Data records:
· · · · ·

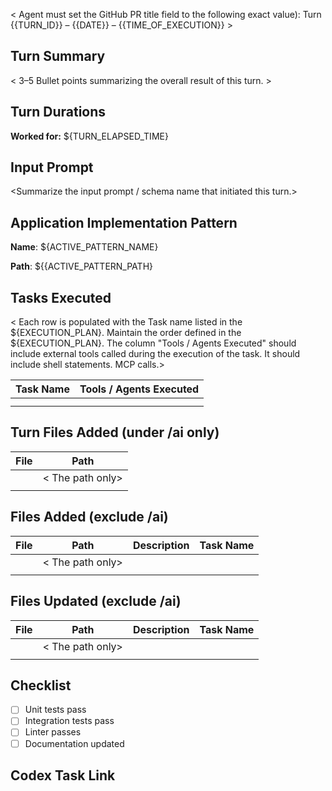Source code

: < Agent must set the GitHub PR title field to the following exact value): Turn {{TURN_ID}} – {{DATE}} – {{TIME_OF_EXECUTION}} >

## Turn Summary

< 3–5 Bullet points summarizing the overall result of this turn. >

## Turn Durations

**Worked for:**  ${TURN_ELAPSED_TIME}

## Input Prompt

<Summarize the input prompt / schema name that initiated this turn.>

## Application Implementation Pattern 

**Name**: ${ACTIVE_PATTERN_NAME} 

**Path**: ${{ACTIVE_PATTERN_PATH}


## Tasks Executed

< Each row is populated with the Task name listed in the ${EXECUTION_PLAN}. Maintain the order defined in the ${EXECUTION_PLAN}. The column "Tools / Agents Executed" should include external tools called during the execution of the task.  It should include shell statements.  MCP calls.>


| Task Name | Tools / Agents Executed |
|-----------|-------------------------|
|           |                         |
|           |                         |

## Turn Files Added (under /ai only)

| File | Path |
|------|------|
|      |   < The path only>  |
|      |      |

## Files Added (exclude /ai)

| File | Path             | Description                         | Task Name |
|------|------------------|-------------------------------------|-----------|
|      | < The path only> | <Description from metadata header.> |           |
|      |                  |                                     |           |

## Files Updated (exclude /ai)

| File | Path             | Description                         | Task Name |
|------|------------------|-------------------------------------|-----------|
|      | < The path only> | <Description from metadata header.> |           |
|      |                  |                                     |           |

## Checklist

- [ ] Unit tests pass
- [ ] Integration tests pass
- [ ] Linter passes
- [ ] Documentation updated

## Codex Task Link
<leave blank>
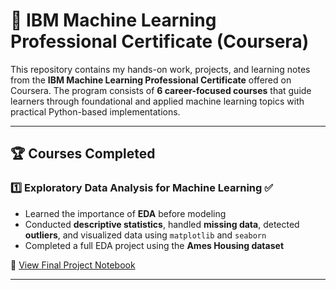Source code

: # 🤖 IBM Machine Learning Professional Certificate (Coursera)

This repository contains my hands-on work, projects, and learning notes from the **IBM Machine Learning Professional Certificate** offered on Coursera. The program consists of **6 career-focused courses** that guide learners through foundational and applied machine learning topics with practical Python-based implementations.

---

## 🏆 Courses Completed

### 1️⃣ Exploratory Data Analysis for Machine Learning ✅
- Learned the importance of **EDA** before modeling
- Conducted **descriptive statistics**, handled **missing data**, detected **outliers**, and visualized data using `matplotlib` and `seaborn`
- Completed a full EDA project using the **Ames Housing dataset**

🔗 [View Final Project Notebook](https://github.com/fayez94/IBM-Machine-Learning/tree/main/Course-EDA)

---



   
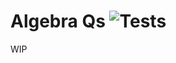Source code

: # Algebra Qs ![Tests](https://github.com/marcmartino/AlgebraQs/actions/workflows/test.yml/badge.svg)

WIP
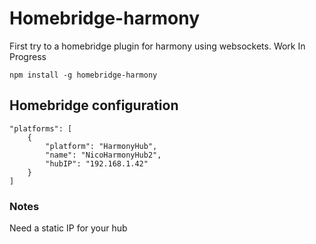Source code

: 
# Homebridge-harmony


First try to a homebridge plugin for harmony using websockets.
Work In Progress


`npm install -g homebridge-harmony`

## Homebridge configuration

    "platforms": [
        {
            "platform": "HarmonyHub",
            "name": "NicoHarmonyHub2",
            "hubIP": "192.168.1.42"
        }
    ]

### Notes  


Need a static IP for your hub


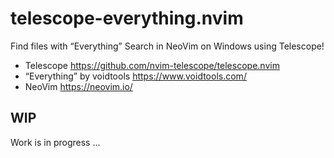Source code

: # telescope-everything.nvim

Find files with “Everything” Search in NeoVim on Windows using Telescope!
- Telescope https://github.com/nvim-telescope/telescope.nvim
- “Everything” by voidtools https://www.voidtools.com/
- NeoVim https://neovim.io/

## WIP
Work is in progress ...
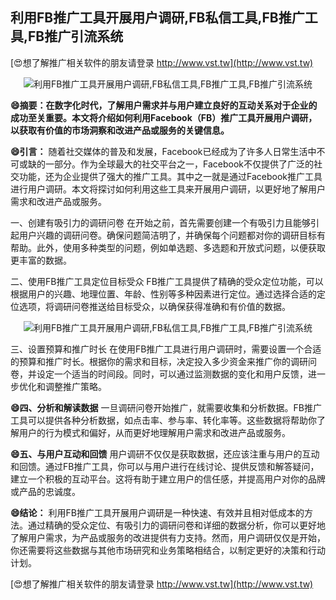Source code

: ## **利用FB推广工具开展用户调研,FB私信工具,FB推广工具,FB推广引流系统**

[😍想了解推广相关软件的朋友请登录 http://www.vst.tw](http://www.vst.tw)

 <center><img src="https://vst.tw/MP4/tuiguang/png/7.png" alt="利用FB推广工具开展用户调研,FB私信工具,FB推广工具,FB推广引流系统"></center>

**😄摘要：在数字化时代，了解用户需求并与用户建立良好的互动关系对于企业的成功至关重要。本文将介绍如何利用Facebook（FB）推广工具开展用户调研，以获取有价值的市场洞察和改进产品或服务的关键信息。**

**😄引言：**
随着社交媒体的普及和发展，Facebook已经成为了许多人日常生活中不可或缺的一部分。作为全球最大的社交平台之一，Facebook不仅提供了广泛的社交功能，还为企业提供了强大的推广工具。其中之一就是通过Facebook推广工具进行用户调研。本文将探讨如何利用这些工具来开展用户调研，以更好地了解用户需求和改进产品或服务。

一、创建有吸引力的调研问卷
在开始之前，首先需要创建一个有吸引力且能够引起用户兴趣的调研问卷。确保问题简洁明了，并确保每个问题都对你的调研目标有帮助。此外，使用多种类型的问题，例如单选题、多选题和开放式问题，以便获取更丰富的数据。

二、使用FB推广工具定位目标受众
FB推广工具提供了精确的受众定位功能，可以根据用户的兴趣、地理位置、年龄、性别等多种因素进行定位。通过选择合适的定位选项，将调研问卷推送给目标受众，以确保获得准确和有价值的数据。

 <center><img src="https://vst.tw/MP4/tuiguang/png/2.png" alt="利用FB推广工具开展用户调研,FB私信工具,FB推广工具,FB推广引流系统"></center>

三、设置预算和推广时长
在使用FB推广工具进行用户调研时，需要设置一个合适的预算和推广时长。根据你的需求和目标，决定投入多少资金来推广你的调研问卷，并设定一个适当的时间段。同时，可以通过监测数据的变化和用户反馈，进一步优化和调整推广策略。

**😄四、分析和解读数据**
一旦调研问卷开始推广，就需要收集和分析数据。FB推广工具可以提供各种分析数据，如点击率、参与率、转化率等。这些数据将帮助你了解用户的行为模式和偏好，从而更好地理解用户需求和改进产品或服务。

**😄五、与用户互动和回馈**
用户调研不仅仅是获取数据，还应该注重与用户的互动和回馈。通过FB推广工具，你可以与用户进行在线讨论、提供反馈和解答疑问，建立一个积极的互动平台。这将有助于建立用户的信任感，并提高用户对你的品牌或产品的忠诚度。

**😄结论：**
利用FB推广工具开展用户调研是一种快速、有效并且相对低成本的方法。通过精确的受众定位、有吸引力的调研问卷和详细的数据分析，你可以更好地了解用户需求，为产品或服务的改进提供有力支持。然而，用户调研仅仅是开始，你还需要将这些数据与其他市场研究和业务策略相结合，以制定更好的决策和行动计划。

[😍想了解推广相关软件的朋友请登录 http://www.vst.tw](http://www.vst.tw)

· · · · ·

**Your task**
Nothing but the records, restated word for word and stripped of images, belongs in the answer.

**Written response**
Source code

: < Agent must set the GitHub PR title field to the following exact value): Turn {{TURN_ID}} – {{DATE}} – {{TIME_OF_EXECUTION}} >

## Turn Summary

< 3–5 Bullet points summarizing the overall result of this turn. >

## Turn Durations

**Worked for:**  ${TURN_ELAPSED_TIME}

## Input Prompt

<Summarize the input prompt / schema name that initiated this turn.>

## Application Implementation Pattern 

**Name**: ${ACTIVE_PATTERN_NAME} 

**Path**: ${{ACTIVE_PATTERN_PATH}


## Tasks Executed

< Each row is populated with the Task name listed in the ${EXECUTION_PLAN}. Maintain the order defined in the ${EXECUTION_PLAN}. The column "Tools / Agents Executed" should include external tools called during the execution of the task.  It should include shell statements.  MCP calls.>


| Task Name | Tools / Agents Executed |
|-----------|-------------------------|
|           |                         |
|           |                         |

## Turn Files Added (under /ai only)

| File | Path |
|------|------|
|      |   < The path only>  |
|      |      |

## Files Added (exclude /ai)

| File | Path             | Description                         | Task Name |
|------|------------------|-------------------------------------|-----------|
|      | < The path only> | <Description from metadata header.> |           |
|      |                  |                                     |           |

## Files Updated (exclude /ai)

| File | Path             | Description                         | Task Name |
|------|------------------|-------------------------------------|-----------|
|      | < The path only> | <Description from metadata header.> |           |
|      |                  |                                     |           |

## Checklist

- [ ] Unit tests pass
- [ ] Integration tests pass
- [ ] Linter passes
- [ ] Documentation updated

## Codex Task Link
<leave blank>
Source code

: # 🤖 IBM Machine Learning Professional Certificate (Coursera)

This repository contains my hands-on work, projects, and learning notes from the **IBM Machine Learning Professional Certificate** offered on Coursera. The program consists of **6 career-focused courses** that guide learners through foundational and applied machine learning topics with practical Python-based implementations.

---

## 🏆 Courses Completed

### 1️⃣ Exploratory Data Analysis for Machine Learning ✅
- Learned the importance of **EDA** before modeling
- Conducted **descriptive statistics**, handled **missing data**, detected **outliers**, and visualized data using `matplotlib` and `seaborn`
- Completed a full EDA project using the **Ames Housing dataset**

🔗 [View Final Project Notebook](https://github.com/fayez94/IBM-Machine-Learning/tree/main/Course-EDA)

---



   
Source code

: # Algebra Qs ![Tests](https://github.com/marcmartino/AlgebraQs/actions/workflows/test.yml/badge.svg)

WIP
Source code

: 
# Homebridge-harmony


First try to a homebridge plugin for harmony using websockets.
Work In Progress


`npm install -g homebridge-harmony`

## Homebridge configuration

    "platforms": [
        {
            "platform": "HarmonyHub",
            "name": "NicoHarmonyHub2",
            "hubIP": "192.168.1.42"
        }
    ]

### Notes  


Need a static IP for your hub


Source code

: # telescope-everything.nvim

Find files with “Everything” Search in NeoVim on Windows using Telescope!
- Telescope https://github.com/nvim-telescope/telescope.nvim
- “Everything” by voidtools https://www.voidtools.com/
- NeoVim https://neovim.io/

## WIP
Work is in progress ...
Source code

: ## **利用FB推广工具开展用户调研,FB私信工具,FB推广工具,FB推广引流系统**

[😍想了解推广相关软件的朋友请登录 http://www.vst.tw](http://www.vst.tw)

 <center><img src="https://vst.tw/MP4/tuiguang/png/7.png" alt="利用FB推广工具开展用户调研,FB私信工具,FB推广工具,FB推广引流系统"></center>

**😄摘要：在数字化时代，了解用户需求并与用户建立良好的互动关系对于企业的成功至关重要。本文将介绍如何利用Facebook（FB）推广工具开展用户调研，以获取有价值的市场洞察和改进产品或服务的关键信息。**

**😄引言：**
随着社交媒体的普及和发展，Facebook已经成为了许多人日常生活中不可或缺的一部分。作为全球最大的社交平台之一，Facebook不仅提供了广泛的社交功能，还为企业提供了强大的推广工具。其中之一就是通过Facebook推广工具进行用户调研。本文将探讨如何利用这些工具来开展用户调研，以更好地了解用户需求和改进产品或服务。

一、创建有吸引力的调研问卷
在开始之前，首先需要创建一个有吸引力且能够引起用户兴趣的调研问卷。确保问题简洁明了，并确保每个问题都对你的调研目标有帮助。此外，使用多种类型的问题，例如单选题、多选题和开放式问题，以便获取更丰富的数据。

二、使用FB推广工具定位目标受众
FB推广工具提供了精确的受众定位功能，可以根据用户的兴趣、地理位置、年龄、性别等多种因素进行定位。通过选择合适的定位选项，将调研问卷推送给目标受众，以确保获得准确和有价值的数据。

 <center><img src="https://vst.tw/MP4/tuiguang/png/2.png" alt="利用FB推广工具开展用户调研,FB私信工具,FB推广工具,FB推广引流系统"></center>

三、设置预算和推广时长
在使用FB推广工具进行用户调研时，需要设置一个合适的预算和推广时长。根据你的需求和目标，决定投入多少资金来推广你的调研问卷，并设定一个适当的时间段。同时，可以通过监测数据的变化和用户反馈，进一步优化和调整推广策略。

**😄四、分析和解读数据**
一旦调研问卷开始推广，就需要收集和分析数据。FB推广工具可以提供各种分析数据，如点击率、参与率、转化率等。这些数据将帮助你了解用户的行为模式和偏好，从而更好地理解用户需求和改进产品或服务。

**😄五、与用户互动和回馈**
用户调研不仅仅是获取数据，还应该注重与用户的互动和回馈。通过FB推广工具，你可以与用户进行在线讨论、提供反馈和解答疑问，建立一个积极的互动平台。这将有助于建立用户的信任感，并提高用户对你的品牌或产品的忠诚度。

**😄结论：**
利用FB推广工具开展用户调研是一种快速、有效并且相对低成本的方法。通过精确的受众定位、有吸引力的调研问卷和详细的数据分析，你可以更好地了解用户需求，为产品或服务的改进提供有力支持。然而，用户调研仅仅是开始，你还需要将这些数据与其他市场研究和业务策略相结合，以制定更好的决策和行动计划。

[😍想了解推广相关软件的朋友请登录 http://www.vst.tw](http://www.vst.tw)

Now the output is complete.